Task 27 — Read runtime/internal/atomic/atomic_amd64.go¶
Identify the inline assembly for each operation. Note where the LOCK prefix appears and where it does not.
Task 28 — Read sync/mutex.go¶
Find the state word and the bit layout. Identify the CAS that performs Lock (acquire fence) and the atomic store that performs Unlock (release fence). Note the slow path that calls into runtime.semacquire and runtime.semrelease.
Task 29 — Read runtime/chan.go¶
Trace a c <- x send through to its corresponding <-c receive. Identify where the memory model edge is established (it is via the mutex inside the channel struct, not via atomics in the data path).

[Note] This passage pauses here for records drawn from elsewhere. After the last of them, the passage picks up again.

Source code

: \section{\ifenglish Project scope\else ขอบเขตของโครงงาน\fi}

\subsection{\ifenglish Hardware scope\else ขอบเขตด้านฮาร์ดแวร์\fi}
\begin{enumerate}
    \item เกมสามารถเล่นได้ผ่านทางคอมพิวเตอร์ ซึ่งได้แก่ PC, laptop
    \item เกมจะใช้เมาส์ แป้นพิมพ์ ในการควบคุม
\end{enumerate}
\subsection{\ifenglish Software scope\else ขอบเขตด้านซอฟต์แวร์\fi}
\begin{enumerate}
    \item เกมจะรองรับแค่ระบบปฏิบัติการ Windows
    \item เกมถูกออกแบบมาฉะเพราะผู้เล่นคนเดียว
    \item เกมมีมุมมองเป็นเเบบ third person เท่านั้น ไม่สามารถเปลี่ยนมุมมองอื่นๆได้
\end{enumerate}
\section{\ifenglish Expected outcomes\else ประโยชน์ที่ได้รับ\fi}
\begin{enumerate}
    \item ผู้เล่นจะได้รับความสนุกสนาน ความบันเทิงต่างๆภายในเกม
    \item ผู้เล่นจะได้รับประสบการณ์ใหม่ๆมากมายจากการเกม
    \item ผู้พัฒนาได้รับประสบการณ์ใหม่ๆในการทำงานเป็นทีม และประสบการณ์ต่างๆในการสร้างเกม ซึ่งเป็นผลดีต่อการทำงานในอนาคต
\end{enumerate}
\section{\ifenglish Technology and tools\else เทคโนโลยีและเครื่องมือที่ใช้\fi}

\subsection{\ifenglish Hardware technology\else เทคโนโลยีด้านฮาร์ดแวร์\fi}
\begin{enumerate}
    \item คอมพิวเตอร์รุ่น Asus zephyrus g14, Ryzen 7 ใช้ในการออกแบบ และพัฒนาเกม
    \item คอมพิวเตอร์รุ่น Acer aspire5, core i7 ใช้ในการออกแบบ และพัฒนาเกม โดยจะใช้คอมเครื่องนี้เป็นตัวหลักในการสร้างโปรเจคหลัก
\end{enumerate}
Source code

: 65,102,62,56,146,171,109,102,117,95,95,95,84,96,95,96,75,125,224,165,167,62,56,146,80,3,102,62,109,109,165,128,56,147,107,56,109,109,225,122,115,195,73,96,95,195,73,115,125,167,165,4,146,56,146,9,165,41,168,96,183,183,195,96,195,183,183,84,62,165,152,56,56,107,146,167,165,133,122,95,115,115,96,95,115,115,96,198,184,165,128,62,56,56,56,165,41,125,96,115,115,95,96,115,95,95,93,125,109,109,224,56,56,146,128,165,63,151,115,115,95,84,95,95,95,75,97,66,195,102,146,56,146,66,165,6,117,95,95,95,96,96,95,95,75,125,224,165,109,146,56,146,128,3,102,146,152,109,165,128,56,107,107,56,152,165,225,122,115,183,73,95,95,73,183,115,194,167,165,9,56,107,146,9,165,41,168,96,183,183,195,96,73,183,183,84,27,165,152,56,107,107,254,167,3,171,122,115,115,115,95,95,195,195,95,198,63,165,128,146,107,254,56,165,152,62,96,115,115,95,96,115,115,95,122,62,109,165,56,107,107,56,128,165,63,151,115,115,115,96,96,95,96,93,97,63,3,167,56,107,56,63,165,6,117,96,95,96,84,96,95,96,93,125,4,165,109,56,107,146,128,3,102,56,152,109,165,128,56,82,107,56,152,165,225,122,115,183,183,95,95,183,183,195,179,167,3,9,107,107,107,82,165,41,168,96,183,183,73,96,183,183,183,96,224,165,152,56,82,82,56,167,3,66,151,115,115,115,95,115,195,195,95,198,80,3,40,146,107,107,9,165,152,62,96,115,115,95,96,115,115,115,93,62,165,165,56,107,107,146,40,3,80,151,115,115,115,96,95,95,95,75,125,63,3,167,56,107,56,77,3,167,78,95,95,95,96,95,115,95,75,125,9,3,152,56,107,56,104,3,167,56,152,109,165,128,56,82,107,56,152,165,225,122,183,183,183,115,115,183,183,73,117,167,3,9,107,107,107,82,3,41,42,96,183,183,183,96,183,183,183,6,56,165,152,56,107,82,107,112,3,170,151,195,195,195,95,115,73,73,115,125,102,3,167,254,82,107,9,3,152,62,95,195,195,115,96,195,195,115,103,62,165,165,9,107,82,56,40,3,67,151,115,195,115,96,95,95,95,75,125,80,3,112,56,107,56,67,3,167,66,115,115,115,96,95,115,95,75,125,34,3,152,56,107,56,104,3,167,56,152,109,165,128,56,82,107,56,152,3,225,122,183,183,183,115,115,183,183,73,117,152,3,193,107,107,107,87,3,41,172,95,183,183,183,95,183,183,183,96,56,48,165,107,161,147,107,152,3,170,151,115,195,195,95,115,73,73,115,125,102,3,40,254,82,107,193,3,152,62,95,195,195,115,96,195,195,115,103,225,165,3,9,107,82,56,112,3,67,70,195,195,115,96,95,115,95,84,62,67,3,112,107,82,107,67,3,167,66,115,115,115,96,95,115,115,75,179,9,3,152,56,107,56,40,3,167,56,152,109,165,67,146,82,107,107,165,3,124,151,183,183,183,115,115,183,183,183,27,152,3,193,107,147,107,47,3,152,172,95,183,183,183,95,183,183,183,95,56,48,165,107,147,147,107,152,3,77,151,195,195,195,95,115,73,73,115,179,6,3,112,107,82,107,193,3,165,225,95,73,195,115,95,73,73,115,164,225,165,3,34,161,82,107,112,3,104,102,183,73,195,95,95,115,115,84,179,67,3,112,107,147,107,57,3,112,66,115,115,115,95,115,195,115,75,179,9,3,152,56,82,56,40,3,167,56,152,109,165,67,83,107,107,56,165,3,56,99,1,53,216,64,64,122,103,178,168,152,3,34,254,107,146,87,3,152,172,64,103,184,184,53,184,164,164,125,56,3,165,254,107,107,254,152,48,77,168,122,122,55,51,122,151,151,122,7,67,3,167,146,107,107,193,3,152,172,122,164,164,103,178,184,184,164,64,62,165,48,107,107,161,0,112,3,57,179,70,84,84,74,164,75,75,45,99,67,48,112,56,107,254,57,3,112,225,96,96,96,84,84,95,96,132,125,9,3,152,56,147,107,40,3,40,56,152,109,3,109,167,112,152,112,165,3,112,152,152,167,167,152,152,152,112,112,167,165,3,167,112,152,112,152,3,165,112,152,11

Task 30 — Read Adve and Boehm 2010¶
Read "Memory Models: A Case for Rethinking Parallel Languages and Hardware." Note their argument for high-level memory models. Compare their proposed model to Go's current model. Identify where Go followed their advice and where it diverged.
Summary¶
The tasks here build from "publish a struct safely" to "read the runtime's ARM assembly and explain each fence." Work through them at the pace that matches your level: a junior Go developer should expect to finish tasks 1–10; a senior, 1–25; a runtime contributor, all 30. The benchmarks alone teach you more about fence cost than any paragraph of prose. The reading tasks teach you the formal language. The implementation tasks teach you what fences feel like to design with.